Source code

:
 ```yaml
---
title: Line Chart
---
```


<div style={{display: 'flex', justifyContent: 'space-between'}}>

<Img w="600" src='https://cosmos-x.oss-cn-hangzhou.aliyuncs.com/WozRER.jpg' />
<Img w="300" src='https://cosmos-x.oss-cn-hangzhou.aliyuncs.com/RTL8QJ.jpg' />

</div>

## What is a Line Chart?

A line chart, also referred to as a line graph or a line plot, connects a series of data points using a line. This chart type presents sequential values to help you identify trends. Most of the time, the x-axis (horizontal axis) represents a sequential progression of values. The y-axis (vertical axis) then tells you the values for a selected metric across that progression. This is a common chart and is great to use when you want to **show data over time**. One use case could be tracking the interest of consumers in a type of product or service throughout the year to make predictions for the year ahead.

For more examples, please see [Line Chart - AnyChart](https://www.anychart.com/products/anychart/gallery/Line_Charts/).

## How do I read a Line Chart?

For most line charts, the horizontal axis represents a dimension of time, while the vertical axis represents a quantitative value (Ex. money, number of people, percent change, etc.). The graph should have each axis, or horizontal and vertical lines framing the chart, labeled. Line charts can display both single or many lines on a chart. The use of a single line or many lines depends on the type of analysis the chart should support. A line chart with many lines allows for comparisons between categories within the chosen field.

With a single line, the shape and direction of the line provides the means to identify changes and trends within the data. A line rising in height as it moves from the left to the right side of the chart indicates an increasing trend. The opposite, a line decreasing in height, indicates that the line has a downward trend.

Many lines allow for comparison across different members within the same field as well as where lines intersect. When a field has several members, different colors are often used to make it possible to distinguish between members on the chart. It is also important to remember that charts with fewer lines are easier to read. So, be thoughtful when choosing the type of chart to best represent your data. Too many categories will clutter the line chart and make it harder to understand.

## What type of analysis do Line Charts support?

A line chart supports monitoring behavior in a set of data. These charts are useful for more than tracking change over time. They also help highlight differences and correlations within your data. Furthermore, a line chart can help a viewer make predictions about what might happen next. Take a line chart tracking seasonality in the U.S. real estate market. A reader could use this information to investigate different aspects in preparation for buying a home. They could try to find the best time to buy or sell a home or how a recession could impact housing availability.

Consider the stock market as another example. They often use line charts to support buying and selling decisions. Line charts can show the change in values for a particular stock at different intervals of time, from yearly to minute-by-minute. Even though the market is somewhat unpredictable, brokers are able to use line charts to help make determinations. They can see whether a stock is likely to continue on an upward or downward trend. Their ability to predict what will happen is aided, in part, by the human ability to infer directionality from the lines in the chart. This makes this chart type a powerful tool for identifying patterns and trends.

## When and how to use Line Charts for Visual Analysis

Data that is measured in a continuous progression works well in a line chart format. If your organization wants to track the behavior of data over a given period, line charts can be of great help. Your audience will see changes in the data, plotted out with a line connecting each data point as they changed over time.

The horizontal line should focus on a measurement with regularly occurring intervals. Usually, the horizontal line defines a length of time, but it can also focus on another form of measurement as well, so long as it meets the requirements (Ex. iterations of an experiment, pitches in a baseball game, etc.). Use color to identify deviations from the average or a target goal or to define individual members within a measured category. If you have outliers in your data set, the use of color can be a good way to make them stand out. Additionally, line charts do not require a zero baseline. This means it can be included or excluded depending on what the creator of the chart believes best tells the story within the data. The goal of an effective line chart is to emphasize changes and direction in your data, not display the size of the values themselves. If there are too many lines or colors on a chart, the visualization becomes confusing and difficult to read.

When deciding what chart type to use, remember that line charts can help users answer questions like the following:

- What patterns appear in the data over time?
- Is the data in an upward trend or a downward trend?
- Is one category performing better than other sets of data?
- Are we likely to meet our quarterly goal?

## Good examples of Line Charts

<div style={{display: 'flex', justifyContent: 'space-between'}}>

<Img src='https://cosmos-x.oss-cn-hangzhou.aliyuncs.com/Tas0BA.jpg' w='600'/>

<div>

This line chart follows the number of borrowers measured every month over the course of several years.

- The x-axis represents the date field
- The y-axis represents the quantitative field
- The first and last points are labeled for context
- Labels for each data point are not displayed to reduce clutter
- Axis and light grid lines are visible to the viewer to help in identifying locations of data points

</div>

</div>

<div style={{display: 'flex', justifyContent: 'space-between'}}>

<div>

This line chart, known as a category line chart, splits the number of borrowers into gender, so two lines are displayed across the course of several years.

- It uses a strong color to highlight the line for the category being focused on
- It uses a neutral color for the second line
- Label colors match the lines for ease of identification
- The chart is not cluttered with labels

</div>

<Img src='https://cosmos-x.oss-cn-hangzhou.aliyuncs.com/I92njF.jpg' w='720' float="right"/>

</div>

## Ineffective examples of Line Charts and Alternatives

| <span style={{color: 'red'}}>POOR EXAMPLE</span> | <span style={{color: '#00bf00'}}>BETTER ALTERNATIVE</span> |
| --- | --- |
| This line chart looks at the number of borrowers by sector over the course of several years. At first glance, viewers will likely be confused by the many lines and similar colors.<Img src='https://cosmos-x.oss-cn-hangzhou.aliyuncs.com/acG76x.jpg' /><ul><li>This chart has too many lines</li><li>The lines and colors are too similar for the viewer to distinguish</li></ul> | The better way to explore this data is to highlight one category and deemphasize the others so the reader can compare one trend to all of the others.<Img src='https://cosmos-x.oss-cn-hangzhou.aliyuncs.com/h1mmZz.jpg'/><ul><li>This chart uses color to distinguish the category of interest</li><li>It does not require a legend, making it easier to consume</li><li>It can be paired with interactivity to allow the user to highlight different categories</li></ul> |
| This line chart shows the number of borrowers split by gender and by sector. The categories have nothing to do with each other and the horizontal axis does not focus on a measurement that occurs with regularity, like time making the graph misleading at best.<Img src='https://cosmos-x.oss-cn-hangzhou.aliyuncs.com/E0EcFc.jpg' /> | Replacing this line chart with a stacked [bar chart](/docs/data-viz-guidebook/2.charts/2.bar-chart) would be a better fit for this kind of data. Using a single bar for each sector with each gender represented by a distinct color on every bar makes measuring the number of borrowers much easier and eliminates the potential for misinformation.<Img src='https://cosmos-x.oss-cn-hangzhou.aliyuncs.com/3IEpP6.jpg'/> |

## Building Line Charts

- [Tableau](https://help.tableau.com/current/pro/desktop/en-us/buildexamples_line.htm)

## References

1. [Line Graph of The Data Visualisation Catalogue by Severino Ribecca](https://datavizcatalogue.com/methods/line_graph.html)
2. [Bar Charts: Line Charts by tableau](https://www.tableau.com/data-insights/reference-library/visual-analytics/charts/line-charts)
------------------------------
PROBLEM DETAILS >> State how many lines of the listing hold the string "makes"; reply with the number and nothing else.

RESPONSE TO THIS TASK >> 2